What do you do to protect your legal rights while still getting new business? Do you show everything you are asked to sign to a lawyer? Do you have a lawyer draft your own estimates and contracts? I don’t. For one thing, the cost of the lawyer would cause me to raise my rates to a level the market wouldn’t bear. For another, if there ever were a legal complaint the cost of defending it would most likely put you out of business anyway, so the best defense is to act ethically in all your dealings and hope it never happens. This is the “reasonable person” (nee “reasonable man”) concept in which you honor any commitment, in writing or not, in a way that meets the expectations of your profession and the business community.
When I’m asked to propose an agreement to a client (as I’ve done a number of times in retainer relationships) I write a letter, in plain English, and put a place for both of us to sign at the end. I describe what it is I’m delivering, how it will be judged as satisfactory and complete, what are the payment and delivery terms, and how either party can get out of the contract. I deliberately keep it simple. Again, if they want to outwit me with a legal shenanigan they can do that easily enough but I’m hoping a satisfactory working relationship is more important.

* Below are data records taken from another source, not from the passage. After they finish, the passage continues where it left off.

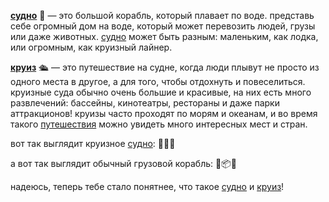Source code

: **[судно](boat.md)** 🚢 — это большой корабль, который плавает по воде. представь себе огромный дом на воде, который может перевозить людей, грузы или даже животных. [судно](boat.md) может быть разным: маленьким, как лодка, или огромным, как круизный лайнер.

**[круиз](cruise.md)** 🛳️ — это путешествие на судне, когда люди плывут не просто из одного места в другое, а для того, чтобы отдохнуть и повеселиться. круизные суда обычно очень большие и красивые, на них есть много развлечений: бассейны, кинотеатры, рестораны и даже парки аттракционов! круизы часто проходят по морям и океанам, и во время такого [путешествия](travel.md) можно увидеть много интересных мест и стран.

вот так выглядит круизное [судно](boat.md): 🚢🌊🌞

а вот так выглядит обычный грузовой корабль: 🚢📦🌊

надеюсь, теперь тебе стало понятнее, что такое [судно](boat.md) и [круиз](cruise.md)!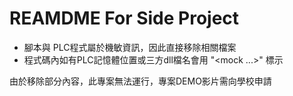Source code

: # REAMDME For Side Project

* 腳本與 PLC程式屬於機敏資訊，因此直接移除相關檔案
* 程式碼內如有PLC記憶體位置或三方dll檔名會用 "<mock ...>" 標示

由於移除部分內容，此專案無法運行，專案DEMO影片需向學校申請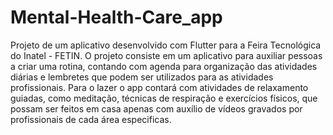 # Mental-Health-Care_app
Projeto de um aplicativo desenvolvido com Flutter para a Feira Tecnológica do Inatel - FETIN. O projeto consiste em um aplicativo para auxiliar pessoas a criar uma rotina, contando com agenda para organização das atividades diárias e lembretes que podem ser utilizados para as atividades profissionais. Para o lazer o app contará com atividades de relaxamento guiadas, como meditação, técnicas de respiração e exercícios físicos, que possam ser feitos em casa apenas com auxílio de vídeos gravados por profissionais de cada área especificas.

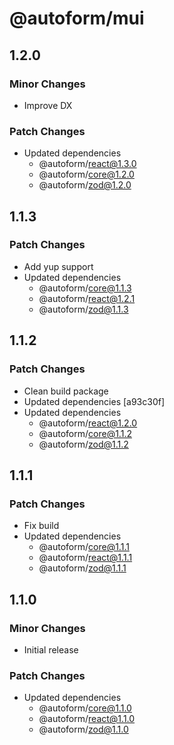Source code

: # @autoform/mui

## 1.2.0

### Minor Changes

- Improve DX

### Patch Changes

- Updated dependencies
  - @autoform/react@1.3.0
  - @autoform/core@1.2.0
  - @autoform/zod@1.2.0

## 1.1.3

### Patch Changes

- Add yup support
- Updated dependencies
  - @autoform/core@1.1.3
  - @autoform/react@1.2.1
  - @autoform/zod@1.1.3

## 1.1.2

### Patch Changes

- Clean build package
- Updated dependencies [a93c30f]
- Updated dependencies
  - @autoform/react@1.2.0
  - @autoform/core@1.1.2
  - @autoform/zod@1.1.2

## 1.1.1

### Patch Changes

- Fix build
- Updated dependencies
  - @autoform/core@1.1.1
  - @autoform/react@1.1.1
  - @autoform/zod@1.1.1

## 1.1.0

### Minor Changes

- Initial release

### Patch Changes

- Updated dependencies
  - @autoform/core@1.1.0
  - @autoform/react@1.1.0
  - @autoform/zod@1.1.0
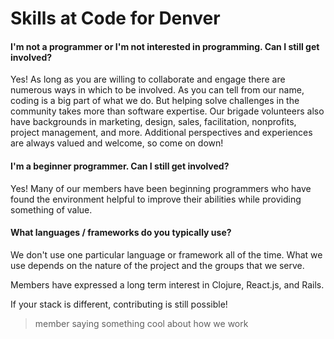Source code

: # Skills at Code for Denver

#### I'm not a programmer or I'm not interested in programming. Can I still get involved?

Yes! As long as you are willing to collaborate and engage there are numerous ways in which to be involved. As you can tell from our name, coding is a big part of what we do. But helping solve challenges in the community takes more than software expertise. Our brigade volunteers also have backgrounds in marketing, design, sales, facilitation, nonprofits, project management, and more. Additional perspectives and experiences are always valued and welcome, so come on down!


#### I'm a beginner programmer. Can I still get involved?

Yes! Many of our members have been beginning programmers who have found the environment helpful to improve their abilities while providing something of value.


#### What languages / frameworks do you typically use?

We don't use one particular language or framework all of the time. What we use depends on the nature of the project and the groups that we serve.

Members have expressed a long term interest in Clojure, React.js, and Rails.

If your stack is different, contributing is still possible!   

>member saying something cool about how we work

Do you have professional liability insurance that would defend you if a client claimed a business failure was your fault? I don’t… see above, if you ever get a claim it’s probably going to put you out of business insurance or not. If you do purchase this insurance be sure the business you are in is clearly defined. You probably want it to be “advertising consultant” not simply “freelance writer” and you want to get a clear commitment from the insurer as to what is covered.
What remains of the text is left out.